*TASK TO COMPLETE*: In the records below, find every line with the word "pgvector" and copy it.

*Dataset entries*:
..........

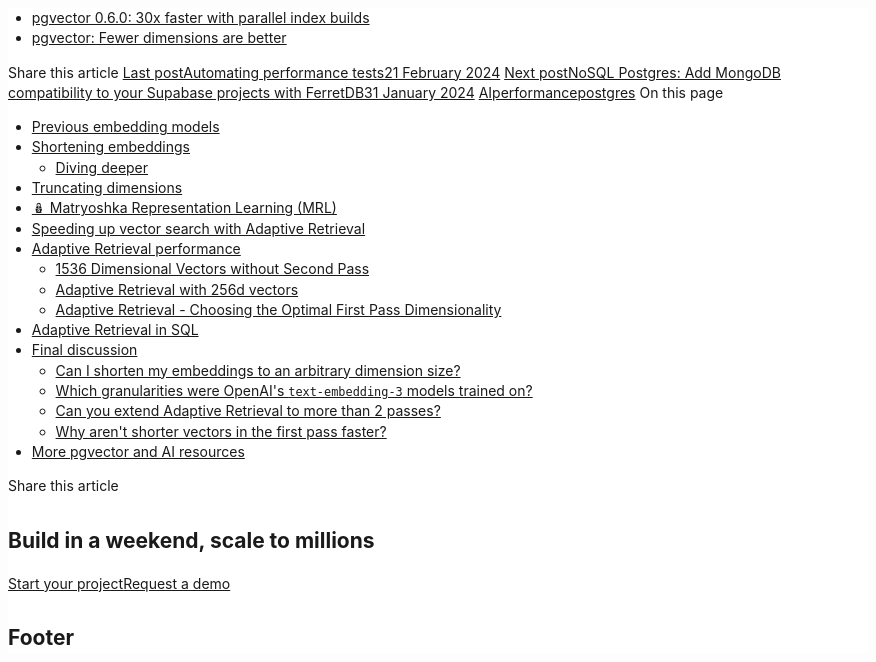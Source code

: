   * [pgvector 0.6.0: 30x faster with parallel index builds](https://supabase.com/blog/pgvector-fast-builds)
  * [pgvector: Fewer dimensions are better](https://supabase.com/blog/fewer-dimensions-are-better-pgvector)


Share this article
[](https://twitter.com/intent/tweet?url=https%3A%2F%2Fsupabase.com%2Fblog%2Fmatryoshka-embeddings&text=Matryoshka%20embeddings%3A%20faster%20OpenAI%20vector%20search%20using%20Adaptive%20Retrieval)[](https://www.linkedin.com/shareArticle?url=https%3A%2F%2Fsupabase.com%2Fblog%2Fmatryoshka-embeddings&text=Matryoshka%20embeddings%3A%20faster%20OpenAI%20vector%20search%20using%20Adaptive%20Retrieval)[](https://news.ycombinator.com/submitlink?u=https%3A%2F%2Fsupabase.com%2Fblog%2Fmatryoshka-embeddings&t=Matryoshka%20embeddings%3A%20faster%20OpenAI%20vector%20search%20using%20Adaptive%20Retrieval)
[Last postAutomating performance tests21 February 2024](https://supabase.com/blog/automating-performance-tests)
[Next postNoSQL Postgres: Add MongoDB compatibility to your Supabase projects with FerretDB31 January 2024](https://supabase.com/blog/nosql-mongodb-compatibility-with-ferretdb-and-flydotio)
[AI](https://supabase.com/blog/tags/AI)[performance](https://supabase.com/blog/tags/performance)[postgres](https://supabase.com/blog/tags/postgres)
On this page
  * [Previous embedding models](https://supabase.com/blog/matryoshka-embeddings#previous-embedding-models)
  * [Shortening embeddings](https://supabase.com/blog/matryoshka-embeddings#shortening-embeddings)
    * [Diving deeper](https://supabase.com/blog/matryoshka-embeddings#diving-deeper)
  * [Truncating dimensions](https://supabase.com/blog/matryoshka-embeddings#truncating-dimensions)
  * [🪆 Matryoshka Representation Learning (MRL)](https://supabase.com/blog/matryoshka-embeddings#%F0%9F%AA%86-matryoshka-representation-learning-mrl)
  * [Speeding up vector search with Adaptive Retrieval](https://supabase.com/blog/matryoshka-embeddings#speeding-up-vector-search-with-adaptive-retrieval)
  * [Adaptive Retrieval performance](https://supabase.com/blog/matryoshka-embeddings#adaptive-retrieval-performance)
    * [1536 Dimensional Vectors without Second Pass](https://supabase.com/blog/matryoshka-embeddings#1536-dimensional-vectors-without-second-pass)
    * [Adaptive Retrieval with 256d vectors](https://supabase.com/blog/matryoshka-embeddings#adaptive-retrieval-with-256d-vectors)
    * [Adaptive Retrieval - Choosing the Optimal First Pass Dimensionality](https://supabase.com/blog/matryoshka-embeddings#adaptive-retrieval---choosing-the-optimal-first-pass-dimensionality)
  * [Adaptive Retrieval in SQL](https://supabase.com/blog/matryoshka-embeddings#adaptive-retrieval-in-sql)
  * [Final discussion](https://supabase.com/blog/matryoshka-embeddings#final-discussion)
    * [Can I shorten my embeddings to an arbitrary dimension size?](https://supabase.com/blog/matryoshka-embeddings#can-i-shorten-my-embeddings-to-an-arbitrary-dimension-size)
    * [Which granularities were OpenAI's `text-embedding-3` models trained on?](https://supabase.com/blog/matryoshka-embeddings#which-granularities-were-openais-text-embedding-3-models-trained-on)
    * [Can you extend Adaptive Retrieval to more than 2 passes?](https://supabase.com/blog/matryoshka-embeddings#can-you-extend-adaptive-retrieval-to-more-than-2-passes)
    * [Why aren't shorter vectors in the first pass faster?](https://supabase.com/blog/matryoshka-embeddings#why-arent-shorter-vectors-in-the-first-pass-faster)
  * [More pgvector and AI resources](https://supabase.com/blog/matryoshka-embeddings#more-pgvector-and-ai-resources)


Share this article
[](https://twitter.com/intent/tweet?url=https%3A%2F%2Fsupabase.com%2Fblog%2Fmatryoshka-embeddings&text=Matryoshka%20embeddings%3A%20faster%20OpenAI%20vector%20search%20using%20Adaptive%20Retrieval)[](https://www.linkedin.com/shareArticle?url=https%3A%2F%2Fsupabase.com%2Fblog%2Fmatryoshka-embeddings&text=Matryoshka%20embeddings%3A%20faster%20OpenAI%20vector%20search%20using%20Adaptive%20Retrieval)[](https://news.ycombinator.com/submitlink?u=https%3A%2F%2Fsupabase.com%2Fblog%2Fmatryoshka-embeddings&t=Matryoshka%20embeddings%3A%20faster%20OpenAI%20vector%20search%20using%20Adaptive%20Retrieval)
## Build in a weekend, scale to millions
[Start your project](https://supabase.com/dashboard)[Request a demo](https://supabase.com/contact/sales)
## Footer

..........

*ANSWER TO THIS EXERCISE*:
:   * [pgvector 0.6.0: 30x faster with parallel index builds](https://supabase.com/blog/pgvector-fast-builds)
  * [pgvector: Fewer dimensions are better](https://supabase.com/blog/fewer-dimensions-are-better-pgvector)
  * [More pgvector and AI resources](https://supabase.com/blog/matryoshka-embeddings#more-pgvector-and-ai-resources)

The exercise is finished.